* _Problem statement_: Copy every line in the records below that contains the word "Cauchy".

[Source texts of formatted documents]
BEGIN

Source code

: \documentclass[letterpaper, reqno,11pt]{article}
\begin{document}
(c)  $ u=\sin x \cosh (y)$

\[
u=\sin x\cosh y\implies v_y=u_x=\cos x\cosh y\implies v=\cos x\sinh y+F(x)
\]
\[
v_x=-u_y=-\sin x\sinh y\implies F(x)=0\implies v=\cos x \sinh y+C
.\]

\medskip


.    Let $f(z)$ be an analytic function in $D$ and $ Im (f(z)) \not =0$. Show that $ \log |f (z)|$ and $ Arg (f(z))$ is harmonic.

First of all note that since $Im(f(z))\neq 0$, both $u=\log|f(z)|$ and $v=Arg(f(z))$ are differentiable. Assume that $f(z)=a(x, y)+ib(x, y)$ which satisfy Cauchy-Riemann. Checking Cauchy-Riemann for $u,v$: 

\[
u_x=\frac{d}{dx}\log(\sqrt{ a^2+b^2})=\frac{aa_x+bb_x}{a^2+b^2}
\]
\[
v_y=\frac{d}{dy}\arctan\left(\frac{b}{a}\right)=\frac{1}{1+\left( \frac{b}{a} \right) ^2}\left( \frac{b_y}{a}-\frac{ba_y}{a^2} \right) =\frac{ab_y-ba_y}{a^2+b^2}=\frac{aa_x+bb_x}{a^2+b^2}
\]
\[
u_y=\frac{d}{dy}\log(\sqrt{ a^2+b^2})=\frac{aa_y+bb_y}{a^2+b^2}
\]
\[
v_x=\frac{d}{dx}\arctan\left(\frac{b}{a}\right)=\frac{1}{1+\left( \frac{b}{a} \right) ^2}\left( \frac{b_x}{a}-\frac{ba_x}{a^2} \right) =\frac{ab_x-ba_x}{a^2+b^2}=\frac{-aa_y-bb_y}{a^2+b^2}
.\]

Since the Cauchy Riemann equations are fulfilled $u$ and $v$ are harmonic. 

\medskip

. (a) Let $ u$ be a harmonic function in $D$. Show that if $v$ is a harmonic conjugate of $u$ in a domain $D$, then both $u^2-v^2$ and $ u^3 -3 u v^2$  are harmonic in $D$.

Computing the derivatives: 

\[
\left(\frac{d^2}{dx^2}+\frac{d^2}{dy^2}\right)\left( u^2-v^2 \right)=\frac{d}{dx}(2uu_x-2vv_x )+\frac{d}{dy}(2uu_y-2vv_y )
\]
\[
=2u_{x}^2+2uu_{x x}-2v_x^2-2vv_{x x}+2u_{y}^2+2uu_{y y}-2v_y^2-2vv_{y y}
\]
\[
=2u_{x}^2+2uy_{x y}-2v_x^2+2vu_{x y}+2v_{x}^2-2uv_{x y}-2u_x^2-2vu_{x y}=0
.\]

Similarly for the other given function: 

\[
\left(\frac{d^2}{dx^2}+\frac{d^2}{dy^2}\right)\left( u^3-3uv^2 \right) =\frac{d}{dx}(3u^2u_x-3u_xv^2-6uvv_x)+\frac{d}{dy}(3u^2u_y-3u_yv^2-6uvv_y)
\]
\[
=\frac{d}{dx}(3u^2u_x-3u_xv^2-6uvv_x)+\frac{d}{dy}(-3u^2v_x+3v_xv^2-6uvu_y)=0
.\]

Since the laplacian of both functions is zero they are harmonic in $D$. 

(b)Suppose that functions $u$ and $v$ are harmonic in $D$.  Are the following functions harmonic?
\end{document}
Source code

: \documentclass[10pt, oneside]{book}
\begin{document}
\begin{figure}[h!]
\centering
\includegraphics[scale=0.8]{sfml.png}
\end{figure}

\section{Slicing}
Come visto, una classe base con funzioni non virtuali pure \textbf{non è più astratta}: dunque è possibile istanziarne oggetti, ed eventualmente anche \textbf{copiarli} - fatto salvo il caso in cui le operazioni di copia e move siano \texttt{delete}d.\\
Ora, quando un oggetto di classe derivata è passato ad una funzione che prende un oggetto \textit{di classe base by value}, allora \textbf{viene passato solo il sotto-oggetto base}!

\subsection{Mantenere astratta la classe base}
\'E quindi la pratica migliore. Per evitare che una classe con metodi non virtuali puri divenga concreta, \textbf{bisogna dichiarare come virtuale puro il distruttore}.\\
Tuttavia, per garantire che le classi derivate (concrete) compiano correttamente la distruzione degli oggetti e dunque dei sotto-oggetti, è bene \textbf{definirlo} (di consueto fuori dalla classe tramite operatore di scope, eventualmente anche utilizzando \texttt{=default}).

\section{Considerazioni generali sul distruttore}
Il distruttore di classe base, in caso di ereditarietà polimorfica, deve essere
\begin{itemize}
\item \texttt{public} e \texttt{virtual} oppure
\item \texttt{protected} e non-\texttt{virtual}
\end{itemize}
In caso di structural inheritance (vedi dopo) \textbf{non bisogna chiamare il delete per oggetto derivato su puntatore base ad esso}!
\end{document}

END

* _Response to the task_:
First of all note that since $Im(f(z))\neq 0$, both $u=\log|f(z)|$ and $v=Arg(f(z))$ are differentiable. Assume that $f(z)=a(x, y)+ib(x, y)$ which satisfy Cauchy-Riemann. Checking Cauchy-Riemann for $u,v$: 
Since the Cauchy Riemann equations are fulfilled $u$ and $v$ are harmonic. 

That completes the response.